# Tri_Tip



## Toby Keil (Jul 7, 2008)

Didn’t spend much time at home this weekend as we had party’s to attend so not much cooking for me. I did however have some time on Thursday to grill up a Tri-Tip, some diced potatoes wrapped in foil along with some fresh squash my neighbor gave me from her garden. Below are a few pictures for your viewing pleasure and I hope everyone had a happy and safe 4th. (Forgot to mention that I grilled the Tri on charcoal and did the taters ans squash on the gasser)


----------



## Helen_Paradise (Jul 7, 2008)

YUMMY! Perfecto!


----------



## Tannehill Kid (Jul 7, 2008)

LOOKS LIKE SOME GOOD EATS


----------



## Captain Morgan (Jul 7, 2008)

that's my favorite way to eat squash, and so easy!


----------



## Puff1 (Jul 7, 2008)

Looks great Toby.
Nice crust!


----------



## Griff (Jul 7, 2008)

You've got tri-tip down, Toby.


----------



## Unity (Jul 7, 2008)

Helen_Paradise said:
			
		

> YUMMY! Perfecto!


+1

--John
(Helen, the Lompoc/Santa Maria ambassador, knows tri-tip.)


----------



## 007bond-jb (Jul 8, 2008)

YummO nice finish


----------



## Kloset BBQR (Jul 8, 2008)

007bond-jb said:
			
		

> *YummO *nice finish



Looks great Toby! 

JB, you've been watching too much Rachel Ray, I think!


----------



## Cliff H. (Jul 9, 2008)

Looks good.


----------



## john a (Jul 9, 2008)

Excellent


----------



## Tannehill Kid (Jul 9, 2008)

What do yall put on squash when grilling it.  Oil ,seasonigs,
 ect.


----------



## Captain Morgan (Jul 9, 2008)

I slice and throw em in a bag with italian dressing, but 
a Big GQ says to cook em and then throw em in a bowl
with italian, says it soaks up the dressing..gonna try that
next time.


----------



## Toby Keil (Jul 9, 2008)

I have done the Italian dressing in a bag trick and it tastes great. This time I just placed the squash in a pan then slathered the with some EVOO and a little S&P then on the grill they went. Sooooo simple and so tasty.


----------



## Captain Morgan (Jul 9, 2008)

yep toby, all it takes is a little oil and whatever herbage and spices you wish.  I like a lot of char on mine.


----------



## Toby Keil (Jul 9, 2008)

Hey Cappy, you ever grilled eggplant? It's been a long time for me and it came out mushy, maybe I'll try again with a little more heat. Also, got any other veggie ideas for grillin?


----------



## Unity (Jul 9, 2008)

Toby keil said:
			
		

> Hey Cappy, you ever grilled eggplant? It's been a long time for me and it came out mushy, maybe I'll try again with a little more heat. Also, got any other veggie ideas for grillin?

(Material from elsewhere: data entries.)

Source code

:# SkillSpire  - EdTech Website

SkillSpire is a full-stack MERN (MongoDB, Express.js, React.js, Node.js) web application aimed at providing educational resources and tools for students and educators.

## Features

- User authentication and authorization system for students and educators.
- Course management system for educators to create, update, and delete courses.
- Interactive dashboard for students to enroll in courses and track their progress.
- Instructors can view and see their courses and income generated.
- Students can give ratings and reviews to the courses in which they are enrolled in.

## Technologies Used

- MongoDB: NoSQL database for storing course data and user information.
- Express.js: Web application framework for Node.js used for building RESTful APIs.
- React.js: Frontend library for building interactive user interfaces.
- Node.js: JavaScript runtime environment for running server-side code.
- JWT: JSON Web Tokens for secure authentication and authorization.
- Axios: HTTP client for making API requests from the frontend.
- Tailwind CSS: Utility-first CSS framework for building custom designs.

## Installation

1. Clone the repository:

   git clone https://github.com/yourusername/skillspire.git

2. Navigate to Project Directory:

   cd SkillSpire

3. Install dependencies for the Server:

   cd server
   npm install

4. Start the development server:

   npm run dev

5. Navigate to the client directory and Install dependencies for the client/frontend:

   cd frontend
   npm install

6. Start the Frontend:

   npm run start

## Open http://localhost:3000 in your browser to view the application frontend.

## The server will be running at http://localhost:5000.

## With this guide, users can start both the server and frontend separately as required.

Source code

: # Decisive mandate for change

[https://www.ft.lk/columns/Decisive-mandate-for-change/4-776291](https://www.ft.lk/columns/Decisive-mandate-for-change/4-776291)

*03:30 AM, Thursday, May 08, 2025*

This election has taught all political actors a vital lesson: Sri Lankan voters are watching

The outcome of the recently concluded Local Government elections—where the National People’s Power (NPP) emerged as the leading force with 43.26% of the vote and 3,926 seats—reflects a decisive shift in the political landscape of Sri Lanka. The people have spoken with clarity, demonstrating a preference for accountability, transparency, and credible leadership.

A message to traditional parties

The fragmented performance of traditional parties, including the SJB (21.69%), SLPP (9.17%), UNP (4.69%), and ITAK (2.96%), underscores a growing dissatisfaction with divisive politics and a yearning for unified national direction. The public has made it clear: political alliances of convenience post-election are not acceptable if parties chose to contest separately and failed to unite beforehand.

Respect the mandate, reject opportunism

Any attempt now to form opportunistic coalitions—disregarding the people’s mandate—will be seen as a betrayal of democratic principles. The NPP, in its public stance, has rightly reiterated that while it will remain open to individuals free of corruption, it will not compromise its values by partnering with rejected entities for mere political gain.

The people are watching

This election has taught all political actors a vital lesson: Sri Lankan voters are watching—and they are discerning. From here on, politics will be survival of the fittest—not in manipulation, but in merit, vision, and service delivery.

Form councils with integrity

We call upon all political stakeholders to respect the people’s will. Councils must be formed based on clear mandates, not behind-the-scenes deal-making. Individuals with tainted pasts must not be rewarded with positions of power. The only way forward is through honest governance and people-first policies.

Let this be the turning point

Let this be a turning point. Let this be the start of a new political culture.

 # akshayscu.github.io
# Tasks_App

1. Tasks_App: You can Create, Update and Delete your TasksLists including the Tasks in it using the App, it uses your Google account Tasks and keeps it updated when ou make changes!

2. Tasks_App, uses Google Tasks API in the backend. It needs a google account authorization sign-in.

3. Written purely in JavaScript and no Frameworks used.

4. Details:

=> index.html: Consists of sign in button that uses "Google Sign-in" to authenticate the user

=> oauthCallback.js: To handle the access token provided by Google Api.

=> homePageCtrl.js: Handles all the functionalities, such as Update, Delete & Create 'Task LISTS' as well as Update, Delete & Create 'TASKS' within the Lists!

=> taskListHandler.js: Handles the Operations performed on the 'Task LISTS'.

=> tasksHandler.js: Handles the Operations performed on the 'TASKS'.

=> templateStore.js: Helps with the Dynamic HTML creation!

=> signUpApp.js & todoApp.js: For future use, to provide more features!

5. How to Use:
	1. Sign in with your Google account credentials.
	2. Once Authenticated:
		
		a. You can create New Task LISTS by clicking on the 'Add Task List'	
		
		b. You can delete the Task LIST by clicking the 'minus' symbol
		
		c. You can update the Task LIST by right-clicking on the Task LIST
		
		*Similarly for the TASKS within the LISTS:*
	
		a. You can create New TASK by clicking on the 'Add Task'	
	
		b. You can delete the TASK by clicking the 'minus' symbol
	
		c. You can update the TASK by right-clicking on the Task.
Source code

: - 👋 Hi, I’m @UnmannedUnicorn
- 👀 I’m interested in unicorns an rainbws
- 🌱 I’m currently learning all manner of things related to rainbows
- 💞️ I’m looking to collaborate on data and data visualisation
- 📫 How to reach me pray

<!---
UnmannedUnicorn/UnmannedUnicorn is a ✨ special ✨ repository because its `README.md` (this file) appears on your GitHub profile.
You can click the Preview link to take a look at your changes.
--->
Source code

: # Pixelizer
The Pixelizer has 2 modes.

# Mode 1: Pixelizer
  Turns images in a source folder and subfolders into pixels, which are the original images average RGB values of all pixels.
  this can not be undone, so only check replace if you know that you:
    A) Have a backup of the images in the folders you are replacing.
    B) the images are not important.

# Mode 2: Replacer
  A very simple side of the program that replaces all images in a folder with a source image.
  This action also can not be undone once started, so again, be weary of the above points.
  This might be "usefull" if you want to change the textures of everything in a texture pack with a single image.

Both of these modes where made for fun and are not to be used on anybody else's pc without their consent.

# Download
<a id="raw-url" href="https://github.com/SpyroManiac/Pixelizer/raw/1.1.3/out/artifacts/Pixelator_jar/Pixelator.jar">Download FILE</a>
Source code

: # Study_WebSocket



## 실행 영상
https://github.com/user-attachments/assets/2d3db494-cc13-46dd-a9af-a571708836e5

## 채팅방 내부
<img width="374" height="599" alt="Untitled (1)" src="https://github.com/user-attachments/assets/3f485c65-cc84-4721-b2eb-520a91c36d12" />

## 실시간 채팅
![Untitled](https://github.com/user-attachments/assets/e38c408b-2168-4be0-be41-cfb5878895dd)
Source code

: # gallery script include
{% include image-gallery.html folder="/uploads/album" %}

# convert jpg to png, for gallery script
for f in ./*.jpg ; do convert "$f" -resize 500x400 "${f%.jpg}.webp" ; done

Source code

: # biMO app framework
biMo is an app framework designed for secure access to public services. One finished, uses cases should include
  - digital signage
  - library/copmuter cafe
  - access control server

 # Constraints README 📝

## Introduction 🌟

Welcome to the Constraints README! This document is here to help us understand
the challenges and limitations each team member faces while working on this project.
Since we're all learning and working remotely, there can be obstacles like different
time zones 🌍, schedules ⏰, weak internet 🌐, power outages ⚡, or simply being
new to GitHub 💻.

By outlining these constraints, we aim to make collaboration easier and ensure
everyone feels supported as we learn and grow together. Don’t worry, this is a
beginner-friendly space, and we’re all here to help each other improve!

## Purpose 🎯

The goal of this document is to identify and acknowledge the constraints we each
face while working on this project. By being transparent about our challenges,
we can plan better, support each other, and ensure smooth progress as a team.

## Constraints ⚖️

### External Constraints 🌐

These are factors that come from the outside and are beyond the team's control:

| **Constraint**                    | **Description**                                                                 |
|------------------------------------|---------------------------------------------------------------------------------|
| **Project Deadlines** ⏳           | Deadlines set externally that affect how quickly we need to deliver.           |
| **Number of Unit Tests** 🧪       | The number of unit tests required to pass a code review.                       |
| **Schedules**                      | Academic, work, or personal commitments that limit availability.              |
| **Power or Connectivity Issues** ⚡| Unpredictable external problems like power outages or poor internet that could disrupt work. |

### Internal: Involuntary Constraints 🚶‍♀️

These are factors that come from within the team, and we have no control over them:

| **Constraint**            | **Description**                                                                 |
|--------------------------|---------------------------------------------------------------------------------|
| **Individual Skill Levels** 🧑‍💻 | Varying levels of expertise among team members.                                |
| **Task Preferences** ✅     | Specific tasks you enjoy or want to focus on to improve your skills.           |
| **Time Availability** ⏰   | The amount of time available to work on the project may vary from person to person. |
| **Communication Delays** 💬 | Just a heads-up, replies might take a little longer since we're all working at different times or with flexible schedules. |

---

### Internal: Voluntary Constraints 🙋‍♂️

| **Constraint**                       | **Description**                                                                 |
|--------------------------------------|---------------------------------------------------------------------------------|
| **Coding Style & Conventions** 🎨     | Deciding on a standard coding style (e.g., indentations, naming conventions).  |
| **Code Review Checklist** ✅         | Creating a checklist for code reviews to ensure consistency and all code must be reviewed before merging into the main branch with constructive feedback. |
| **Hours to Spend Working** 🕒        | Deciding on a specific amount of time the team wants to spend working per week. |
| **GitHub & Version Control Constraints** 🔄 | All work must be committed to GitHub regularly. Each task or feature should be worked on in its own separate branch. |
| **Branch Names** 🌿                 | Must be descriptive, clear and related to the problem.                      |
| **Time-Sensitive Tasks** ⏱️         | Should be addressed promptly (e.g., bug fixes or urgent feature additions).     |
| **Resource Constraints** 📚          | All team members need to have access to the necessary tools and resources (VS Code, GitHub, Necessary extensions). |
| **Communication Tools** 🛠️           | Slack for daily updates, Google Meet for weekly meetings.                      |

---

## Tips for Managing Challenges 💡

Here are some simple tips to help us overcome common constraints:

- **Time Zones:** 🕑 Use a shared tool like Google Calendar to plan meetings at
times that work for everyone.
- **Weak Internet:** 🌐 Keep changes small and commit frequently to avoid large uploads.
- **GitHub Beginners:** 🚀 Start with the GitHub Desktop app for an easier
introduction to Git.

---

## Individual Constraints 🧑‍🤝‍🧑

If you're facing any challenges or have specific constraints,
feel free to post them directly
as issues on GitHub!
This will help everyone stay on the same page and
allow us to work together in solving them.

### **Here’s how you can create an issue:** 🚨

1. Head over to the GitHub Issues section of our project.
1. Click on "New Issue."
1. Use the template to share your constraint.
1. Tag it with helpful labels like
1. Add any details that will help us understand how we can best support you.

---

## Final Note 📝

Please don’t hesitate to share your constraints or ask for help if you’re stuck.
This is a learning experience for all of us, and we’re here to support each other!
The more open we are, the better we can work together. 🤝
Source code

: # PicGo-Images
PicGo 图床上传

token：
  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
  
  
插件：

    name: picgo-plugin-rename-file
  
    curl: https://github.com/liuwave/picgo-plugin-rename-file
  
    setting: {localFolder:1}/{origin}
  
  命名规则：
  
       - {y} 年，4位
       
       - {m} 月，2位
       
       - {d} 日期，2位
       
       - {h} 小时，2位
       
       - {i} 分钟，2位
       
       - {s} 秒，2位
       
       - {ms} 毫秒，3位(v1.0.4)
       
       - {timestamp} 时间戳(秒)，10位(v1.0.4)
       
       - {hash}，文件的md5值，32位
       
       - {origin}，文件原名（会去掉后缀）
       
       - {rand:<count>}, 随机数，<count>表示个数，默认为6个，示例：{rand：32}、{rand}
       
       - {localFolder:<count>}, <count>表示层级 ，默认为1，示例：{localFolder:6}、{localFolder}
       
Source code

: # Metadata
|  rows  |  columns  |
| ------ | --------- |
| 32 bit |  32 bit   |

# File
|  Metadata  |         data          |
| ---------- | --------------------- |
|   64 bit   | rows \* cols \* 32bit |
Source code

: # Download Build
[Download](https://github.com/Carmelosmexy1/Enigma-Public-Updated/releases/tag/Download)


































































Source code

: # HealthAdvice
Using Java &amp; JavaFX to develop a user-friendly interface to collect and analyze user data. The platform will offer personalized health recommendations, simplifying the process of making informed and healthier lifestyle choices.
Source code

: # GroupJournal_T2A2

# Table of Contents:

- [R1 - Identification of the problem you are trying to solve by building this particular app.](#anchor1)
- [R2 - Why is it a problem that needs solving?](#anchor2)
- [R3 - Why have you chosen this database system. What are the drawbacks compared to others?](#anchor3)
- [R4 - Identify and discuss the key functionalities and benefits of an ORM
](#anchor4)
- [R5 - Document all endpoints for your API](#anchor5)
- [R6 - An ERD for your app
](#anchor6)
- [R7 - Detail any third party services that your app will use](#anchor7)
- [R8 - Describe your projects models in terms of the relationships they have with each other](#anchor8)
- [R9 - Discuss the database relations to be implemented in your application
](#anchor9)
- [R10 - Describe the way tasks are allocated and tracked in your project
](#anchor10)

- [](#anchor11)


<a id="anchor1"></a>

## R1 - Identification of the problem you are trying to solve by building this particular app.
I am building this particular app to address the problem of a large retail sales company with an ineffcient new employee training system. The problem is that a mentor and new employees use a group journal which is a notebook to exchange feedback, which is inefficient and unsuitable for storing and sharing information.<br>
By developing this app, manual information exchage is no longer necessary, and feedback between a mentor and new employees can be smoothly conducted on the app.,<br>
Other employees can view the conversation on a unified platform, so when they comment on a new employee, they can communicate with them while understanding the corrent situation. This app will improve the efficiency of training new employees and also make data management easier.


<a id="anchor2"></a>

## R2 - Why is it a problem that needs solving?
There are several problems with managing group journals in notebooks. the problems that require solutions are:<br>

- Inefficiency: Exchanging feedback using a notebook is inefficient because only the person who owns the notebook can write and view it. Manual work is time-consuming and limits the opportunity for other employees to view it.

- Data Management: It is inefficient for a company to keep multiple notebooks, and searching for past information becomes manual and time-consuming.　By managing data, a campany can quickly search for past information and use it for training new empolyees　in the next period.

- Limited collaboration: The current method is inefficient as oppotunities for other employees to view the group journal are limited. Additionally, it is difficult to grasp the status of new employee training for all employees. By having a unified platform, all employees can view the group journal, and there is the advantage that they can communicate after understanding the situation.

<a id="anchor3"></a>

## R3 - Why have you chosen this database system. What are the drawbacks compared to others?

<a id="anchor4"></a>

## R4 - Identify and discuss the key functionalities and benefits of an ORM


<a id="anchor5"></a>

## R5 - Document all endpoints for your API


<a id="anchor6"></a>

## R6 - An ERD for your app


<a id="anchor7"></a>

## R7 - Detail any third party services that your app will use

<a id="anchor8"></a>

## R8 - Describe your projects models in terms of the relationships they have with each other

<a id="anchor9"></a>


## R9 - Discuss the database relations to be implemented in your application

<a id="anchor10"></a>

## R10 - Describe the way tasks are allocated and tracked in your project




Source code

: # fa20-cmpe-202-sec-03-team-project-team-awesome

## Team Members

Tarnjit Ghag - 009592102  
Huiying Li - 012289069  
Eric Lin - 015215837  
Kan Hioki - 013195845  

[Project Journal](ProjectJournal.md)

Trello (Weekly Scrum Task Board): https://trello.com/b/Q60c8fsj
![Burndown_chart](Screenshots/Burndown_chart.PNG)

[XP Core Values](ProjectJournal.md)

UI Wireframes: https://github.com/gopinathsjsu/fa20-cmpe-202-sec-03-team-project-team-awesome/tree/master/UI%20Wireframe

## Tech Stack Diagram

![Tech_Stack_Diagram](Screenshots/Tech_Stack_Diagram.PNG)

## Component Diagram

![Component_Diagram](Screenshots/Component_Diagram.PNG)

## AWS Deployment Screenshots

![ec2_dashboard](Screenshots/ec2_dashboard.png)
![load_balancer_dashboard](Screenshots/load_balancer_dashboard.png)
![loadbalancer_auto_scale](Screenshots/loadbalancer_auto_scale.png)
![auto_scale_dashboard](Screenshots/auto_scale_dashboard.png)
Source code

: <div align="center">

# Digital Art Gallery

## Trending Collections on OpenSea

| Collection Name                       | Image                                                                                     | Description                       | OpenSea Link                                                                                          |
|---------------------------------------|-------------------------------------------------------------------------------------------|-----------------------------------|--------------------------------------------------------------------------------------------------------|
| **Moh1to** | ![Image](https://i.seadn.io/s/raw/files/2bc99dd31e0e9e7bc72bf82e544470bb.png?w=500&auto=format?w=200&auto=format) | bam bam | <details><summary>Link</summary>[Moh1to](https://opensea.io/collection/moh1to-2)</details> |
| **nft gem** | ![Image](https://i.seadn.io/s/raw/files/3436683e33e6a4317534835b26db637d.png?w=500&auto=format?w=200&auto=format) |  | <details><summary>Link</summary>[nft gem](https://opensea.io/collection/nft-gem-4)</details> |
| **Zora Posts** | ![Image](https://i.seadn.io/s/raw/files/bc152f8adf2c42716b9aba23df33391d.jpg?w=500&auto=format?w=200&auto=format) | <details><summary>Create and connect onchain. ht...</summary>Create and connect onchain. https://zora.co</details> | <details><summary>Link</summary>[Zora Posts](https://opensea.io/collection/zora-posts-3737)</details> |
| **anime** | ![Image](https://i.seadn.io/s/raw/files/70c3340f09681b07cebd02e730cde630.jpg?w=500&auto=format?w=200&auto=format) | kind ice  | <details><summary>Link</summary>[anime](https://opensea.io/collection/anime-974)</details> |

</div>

Don't forget Larry Wolfe.  He's my usual go-to veggie-grillin' guy. His photos have shown me lots of things to try, and it turns out they're good!

--John
(Veggies sprinkled with WR and done just to done. Mmmm.)


----------



## Toby Keil (Jul 9, 2008)

Larry who?  :P


----------



## Captain Morgan (Jul 9, 2008)

I've done it, just not a big eggplant fan.  Other than
onions and sweet potatos, I pretty much keep vegetables off
the grill.  Sometimes corn on the cob.

For an amazing flavor, look up Finney's fire roasted gazpacho
recipe....it uses charred veggies that give an incredible flavor.
In fact, we got a first place AB with it.


----------



## Green Hornet (Jul 12, 2008)

Man-o-man does that look like the perfect meal!
We love tri tip! :P


----------



## BchrisL (Jul 12, 2008)

Oh Yea! nothing better!


----------